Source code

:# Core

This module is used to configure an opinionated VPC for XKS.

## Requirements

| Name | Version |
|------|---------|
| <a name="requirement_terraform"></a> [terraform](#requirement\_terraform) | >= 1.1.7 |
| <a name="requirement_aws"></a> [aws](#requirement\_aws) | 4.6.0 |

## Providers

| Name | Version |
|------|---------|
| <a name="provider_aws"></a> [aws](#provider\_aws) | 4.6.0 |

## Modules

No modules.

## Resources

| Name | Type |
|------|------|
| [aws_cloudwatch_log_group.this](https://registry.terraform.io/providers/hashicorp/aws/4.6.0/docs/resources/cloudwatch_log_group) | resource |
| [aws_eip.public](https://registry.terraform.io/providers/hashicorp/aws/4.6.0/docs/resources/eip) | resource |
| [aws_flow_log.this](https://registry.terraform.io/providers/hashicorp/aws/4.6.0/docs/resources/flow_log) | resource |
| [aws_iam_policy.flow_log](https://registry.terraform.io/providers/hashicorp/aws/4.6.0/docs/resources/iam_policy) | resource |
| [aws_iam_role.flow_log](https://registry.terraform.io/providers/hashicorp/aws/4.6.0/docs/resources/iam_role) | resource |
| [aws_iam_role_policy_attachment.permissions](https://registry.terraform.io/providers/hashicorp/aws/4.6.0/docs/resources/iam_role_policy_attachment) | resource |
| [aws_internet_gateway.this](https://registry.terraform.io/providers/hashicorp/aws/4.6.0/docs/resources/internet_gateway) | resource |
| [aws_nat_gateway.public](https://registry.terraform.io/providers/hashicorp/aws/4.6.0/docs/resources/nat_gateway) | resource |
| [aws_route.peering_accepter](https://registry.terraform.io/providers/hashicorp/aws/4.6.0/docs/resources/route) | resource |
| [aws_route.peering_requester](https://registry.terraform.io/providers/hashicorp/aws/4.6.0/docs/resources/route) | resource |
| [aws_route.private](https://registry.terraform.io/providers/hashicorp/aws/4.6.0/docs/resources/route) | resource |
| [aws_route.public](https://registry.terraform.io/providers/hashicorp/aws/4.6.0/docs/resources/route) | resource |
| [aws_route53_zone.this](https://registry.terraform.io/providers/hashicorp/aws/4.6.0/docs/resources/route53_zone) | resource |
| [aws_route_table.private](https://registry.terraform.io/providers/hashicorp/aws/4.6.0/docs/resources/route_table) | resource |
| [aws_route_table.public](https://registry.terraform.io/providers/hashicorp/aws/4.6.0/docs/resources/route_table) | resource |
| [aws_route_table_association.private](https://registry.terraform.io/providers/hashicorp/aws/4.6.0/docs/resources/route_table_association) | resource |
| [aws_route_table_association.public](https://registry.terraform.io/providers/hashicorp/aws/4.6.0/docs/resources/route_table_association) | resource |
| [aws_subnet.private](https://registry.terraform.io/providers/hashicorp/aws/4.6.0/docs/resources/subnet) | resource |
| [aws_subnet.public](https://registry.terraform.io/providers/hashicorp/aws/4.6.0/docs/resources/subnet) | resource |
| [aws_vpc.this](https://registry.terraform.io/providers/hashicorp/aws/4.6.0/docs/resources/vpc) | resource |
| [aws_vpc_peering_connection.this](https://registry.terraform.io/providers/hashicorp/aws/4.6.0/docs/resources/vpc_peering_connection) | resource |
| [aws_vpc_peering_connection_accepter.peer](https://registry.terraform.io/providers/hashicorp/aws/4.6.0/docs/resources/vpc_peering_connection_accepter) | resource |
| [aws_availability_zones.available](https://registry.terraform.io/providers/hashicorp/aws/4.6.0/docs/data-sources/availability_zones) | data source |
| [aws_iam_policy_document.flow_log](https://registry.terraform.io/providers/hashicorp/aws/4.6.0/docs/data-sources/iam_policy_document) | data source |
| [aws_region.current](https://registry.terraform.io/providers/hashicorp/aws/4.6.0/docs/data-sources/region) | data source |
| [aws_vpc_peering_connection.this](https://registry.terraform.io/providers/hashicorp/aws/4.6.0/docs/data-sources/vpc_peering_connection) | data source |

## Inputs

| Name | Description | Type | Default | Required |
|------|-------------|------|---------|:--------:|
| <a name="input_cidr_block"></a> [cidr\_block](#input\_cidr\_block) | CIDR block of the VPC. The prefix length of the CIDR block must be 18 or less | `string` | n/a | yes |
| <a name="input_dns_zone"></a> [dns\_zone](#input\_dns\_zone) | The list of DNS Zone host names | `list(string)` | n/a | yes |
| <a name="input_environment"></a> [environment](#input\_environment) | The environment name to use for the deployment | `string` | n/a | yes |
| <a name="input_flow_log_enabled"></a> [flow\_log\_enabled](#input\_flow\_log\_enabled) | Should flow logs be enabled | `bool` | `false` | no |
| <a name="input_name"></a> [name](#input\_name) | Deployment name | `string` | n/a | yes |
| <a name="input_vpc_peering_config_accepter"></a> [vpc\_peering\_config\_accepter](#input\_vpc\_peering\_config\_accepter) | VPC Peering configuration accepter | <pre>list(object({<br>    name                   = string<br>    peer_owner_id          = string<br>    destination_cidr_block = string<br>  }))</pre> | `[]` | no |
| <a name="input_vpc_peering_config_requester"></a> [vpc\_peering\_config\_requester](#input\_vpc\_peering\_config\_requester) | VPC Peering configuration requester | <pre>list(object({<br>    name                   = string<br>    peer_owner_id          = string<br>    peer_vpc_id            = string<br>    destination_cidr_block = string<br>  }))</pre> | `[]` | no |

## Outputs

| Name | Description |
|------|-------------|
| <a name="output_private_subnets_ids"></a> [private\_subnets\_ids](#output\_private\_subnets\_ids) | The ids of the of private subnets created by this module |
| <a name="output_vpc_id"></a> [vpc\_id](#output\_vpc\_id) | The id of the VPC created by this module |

Assignment: The records above should be printed in full, exactly as they appear.

Answer to this task:
Source code

:# Core

This module is used to configure an opinionated VPC for XKS.

## Requirements

| Name | Version |
|------|---------|
| <a name="requirement_terraform"></a> [terraform](#requirement\_terraform) | >= 1.1.7 |
| <a name="requirement_aws"></a> [aws](#requirement\_aws) | 4.6.0 |

## Providers

| Name | Version |
|------|---------|
| <a name="provider_aws"></a> [aws](#provider\_aws) | 4.6.0 |

## Modules

No modules.

## Resources

| Name | Type |
|------|------|
| [aws_cloudwatch_log_group.this](https://registry.terraform.io/providers/hashicorp/aws/4.6.0/docs/resources/cloudwatch_log_group) | resource |
| [aws_eip.public](https://registry.terraform.io/providers/hashicorp/aws/4.6.0/docs/resources/eip) | resource |
| [aws_flow_log.this](https://registry.terraform.io/providers/hashicorp/aws/4.6.0/docs/resources/flow_log) | resource |
| [aws_iam_policy.flow_log](https://registry.terraform.io/providers/hashicorp/aws/4.6.0/docs/resources/iam_policy) | resource |
| [aws_iam_role.flow_log](https://registry.terraform.io/providers/hashicorp/aws/4.6.0/docs/resources/iam_role) | resource |
| [aws_iam_role_policy_attachment.permissions](https://registry.terraform.io/providers/hashicorp/aws/4.6.0/docs/resources/iam_role_policy_attachment) | resource |
| [aws_internet_gateway.this](https://registry.terraform.io/providers/hashicorp/aws/4.6.0/docs/resources/internet_gateway) | resource |
| [aws_nat_gateway.public](https://registry.terraform.io/providers/hashicorp/aws/4.6.0/docs/resources/nat_gateway) | resource |
| [aws_route.peering_accepter](https://registry.terraform.io/providers/hashicorp/aws/4.6.0/docs/resources/route) | resource |
| [aws_route.peering_requester](https://registry.terraform.io/providers/hashicorp/aws/4.6.0/docs/resources/route) | resource |
| [aws_route.private](https://registry.terraform.io/providers/hashicorp/aws/4.6.0/docs/resources/route) | resource |
| [aws_route.public](https://registry.terraform.io/providers/hashicorp/aws/4.6.0/docs/resources/route) | resource |
| [aws_route53_zone.this](https://registry.terraform.io/providers/hashicorp/aws/4.6.0/docs/resources/route53_zone) | resource |
| [aws_route_table.private](https://registry.terraform.io/providers/hashicorp/aws/4.6.0/docs/resources/route_table) | resource |
| [aws_route_table.public](https://registry.terraform.io/providers/hashicorp/aws/4.6.0/docs/resources/route_table) | resource |
| [aws_route_table_association.private](https://registry.terraform.io/providers/hashicorp/aws/4.6.0/docs/resources/route_table_association) | resource |
| [aws_route_table_association.public](https://registry.terraform.io/providers/hashicorp/aws/4.6.0/docs/resources/route_table_association) | resource |
| [aws_subnet.private](https://registry.terraform.io/providers/hashicorp/aws/4.6.0/docs/resources/subnet) | resource |
| [aws_subnet.public](https://registry.terraform.io/providers/hashicorp/aws/4.6.0/docs/resources/subnet) | resource |
| [aws_vpc.this](https://registry.terraform.io/providers/hashicorp/aws/4.6.0/docs/resources/vpc) | resource |
| [aws_vpc_peering_connection.this](https://registry.terraform.io/providers/hashicorp/aws/4.6.0/docs/resources/vpc_peering_connection) | resource |
| [aws_vpc_peering_connection_accepter.peer](https://registry.terraform.io/providers/hashicorp/aws/4.6.0/docs/resources/vpc_peering_connection_accepter) | resource |
| [aws_availability_zones.available](https://registry.terraform.io/providers/hashicorp/aws/4.6.0/docs/data-sources/availability_zones) | data source |
| [aws_iam_policy_document.flow_log](https://registry.terraform.io/providers/hashicorp/aws/4.6.0/docs/data-sources/iam_policy_document) | data source |
| [aws_region.current](https://registry.terraform.io/providers/hashicorp/aws/4.6.0/docs/data-sources/region) | data source |
| [aws_vpc_peering_connection.this](https://registry.terraform.io/providers/hashicorp/aws/4.6.0/docs/data-sources/vpc_peering_connection) | data source |

## Inputs

| Name | Description | Type | Default | Required |
|------|-------------|------|---------|:--------:|
| <a name="input_cidr_block"></a> [cidr\_block](#input\_cidr\_block) | CIDR block of the VPC. The prefix length of the CIDR block must be 18 or less | `string` | n/a | yes |
| <a name="input_dns_zone"></a> [dns\_zone](#input\_dns\_zone) | The list of DNS Zone host names | `list(string)` | n/a | yes |
| <a name="input_environment"></a> [environment](#input\_environment) | The environment name to use for the deployment | `string` | n/a | yes |
| <a name="input_flow_log_enabled"></a> [flow\_log\_enabled](#input\_flow\_log\_enabled) | Should flow logs be enabled | `bool` | `false` | no |
| <a name="input_name"></a> [name](#input\_name) | Deployment name | `string` | n/a | yes |
| <a name="input_vpc_peering_config_accepter"></a> [vpc\_peering\_config\_accepter](#input\_vpc\_peering\_config\_accepter) | VPC Peering configuration accepter | <pre>list(object({<br>    name                   = string<br>    peer_owner_id          = string<br>    destination_cidr_block = string<br>  }))</pre> | `[]` | no |
| <a name="input_vpc_peering_config_requester"></a> [vpc\_peering\_config\_requester](#input\_vpc\_peering\_config\_requester) | VPC Peering configuration requester | <pre>list(object({<br>    name                   = string<br>    peer_owner_id          = string<br>    peer_vpc_id            = string<br>    destination_cidr_block = string<br>  }))</pre> | `[]` | no |

## Outputs

| Name | Description |
|------|-------------|
| <a name="output_private_subnets_ids"></a> [private\_subnets\_ids](#output\_private\_subnets\_ids) | The ids of the of private subnets created by this module |
| <a name="output_vpc_id"></a> [vpc\_id](#output\_vpc\_id) | The id of the VPC created by this module |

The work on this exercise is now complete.